══ SUPPLIED MATERIAL
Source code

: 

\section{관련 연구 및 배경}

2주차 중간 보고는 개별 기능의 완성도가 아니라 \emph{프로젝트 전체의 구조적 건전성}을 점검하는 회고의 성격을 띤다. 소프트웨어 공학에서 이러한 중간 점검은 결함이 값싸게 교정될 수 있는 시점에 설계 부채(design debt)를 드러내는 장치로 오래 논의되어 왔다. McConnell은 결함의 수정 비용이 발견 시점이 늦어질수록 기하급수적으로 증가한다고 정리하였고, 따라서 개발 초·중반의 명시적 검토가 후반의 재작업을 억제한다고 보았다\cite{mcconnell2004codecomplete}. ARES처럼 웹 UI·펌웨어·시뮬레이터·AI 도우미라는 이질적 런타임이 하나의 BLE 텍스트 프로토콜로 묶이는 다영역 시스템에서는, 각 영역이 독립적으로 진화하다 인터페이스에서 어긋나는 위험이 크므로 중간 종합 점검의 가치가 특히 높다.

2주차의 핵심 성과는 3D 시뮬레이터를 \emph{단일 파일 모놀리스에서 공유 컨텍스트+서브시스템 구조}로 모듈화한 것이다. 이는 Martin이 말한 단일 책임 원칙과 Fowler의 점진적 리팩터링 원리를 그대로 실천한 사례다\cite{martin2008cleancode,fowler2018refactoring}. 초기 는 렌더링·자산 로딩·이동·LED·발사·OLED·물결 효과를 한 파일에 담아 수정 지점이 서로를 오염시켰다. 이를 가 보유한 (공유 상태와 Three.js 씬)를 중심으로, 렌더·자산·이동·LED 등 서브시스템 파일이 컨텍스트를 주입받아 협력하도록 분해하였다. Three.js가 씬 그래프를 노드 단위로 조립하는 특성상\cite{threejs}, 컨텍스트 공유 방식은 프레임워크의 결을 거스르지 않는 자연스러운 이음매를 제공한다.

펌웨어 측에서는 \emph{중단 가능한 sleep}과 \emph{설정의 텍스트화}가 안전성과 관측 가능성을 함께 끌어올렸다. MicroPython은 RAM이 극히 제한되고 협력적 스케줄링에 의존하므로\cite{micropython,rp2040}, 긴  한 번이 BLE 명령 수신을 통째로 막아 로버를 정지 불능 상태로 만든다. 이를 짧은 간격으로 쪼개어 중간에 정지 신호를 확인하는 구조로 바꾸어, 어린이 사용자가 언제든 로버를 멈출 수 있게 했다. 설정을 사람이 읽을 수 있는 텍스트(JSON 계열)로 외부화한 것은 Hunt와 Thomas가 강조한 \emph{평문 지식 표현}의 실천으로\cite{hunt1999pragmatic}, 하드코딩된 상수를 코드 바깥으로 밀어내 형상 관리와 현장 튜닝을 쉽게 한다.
════
Retype, in the same exact form, the lines of the material above from the line holding "2주차 중간 보고는 개별" through the line holding "2주차의 핵심 성과는".

| TASK SOLUTION |
2주차 중간 보고는 개별 기능의 완성도가 아니라 \emph{프로젝트 전체의 구조적 건전성}을 점검하는 회고의 성격을 띤다. 소프트웨어 공학에서 이러한 중간 점검은 결함이 값싸게 교정될 수 있는 시점에 설계 부채(design debt)를 드러내는 장치로 오래 논의되어 왔다. McConnell은 결함의 수정 비용이 발견 시점이 늦어질수록 기하급수적으로 증가한다고 정리하였고, 따라서 개발 초·중반의 명시적 검토가 후반의 재작업을 억제한다고 보았다\cite{mcconnell2004codecomplete}. ARES처럼 웹 UI·펌웨어·시뮬레이터·AI 도우미라는 이질적 런타임이 하나의 BLE 텍스트 프로토콜로 묶이는 다영역 시스템에서는, 각 영역이 독립적으로 진화하다 인터페이스에서 어긋나는 위험이 크므로 중간 종합 점검의 가치가 특히 높다.

2주차의 핵심 성과는 3D 시뮬레이터를 \emph{단일 파일 모놀리스에서 공유 컨텍스트+서브시스템 구조}로 모듈화한 것이다. 이는 Martin이 말한 단일 책임 원칙과 Fowler의 점진적 리팩터링 원리를 그대로 실천한 사례다\cite{martin2008cleancode,fowler2018refactoring}. 초기 는 렌더링·자산 로딩·이동·LED·발사·OLED·물결 효과를 한 파일에 담아 수정 지점이 서로를 오염시켰다. 이를 가 보유한 (공유 상태와 Three.js 씬)를 중심으로, 렌더·자산·이동·LED 등 서브시스템 파일이 컨텍스트를 주입받아 협력하도록 분해하였다. Three.js가 씬 그래프를 노드 단위로 조립하는 특성상\cite{threejs}, 컨텍스트 공유 방식은 프레임워크의 결을 거스르지 않는 자연스러운 이음매를 제공한다.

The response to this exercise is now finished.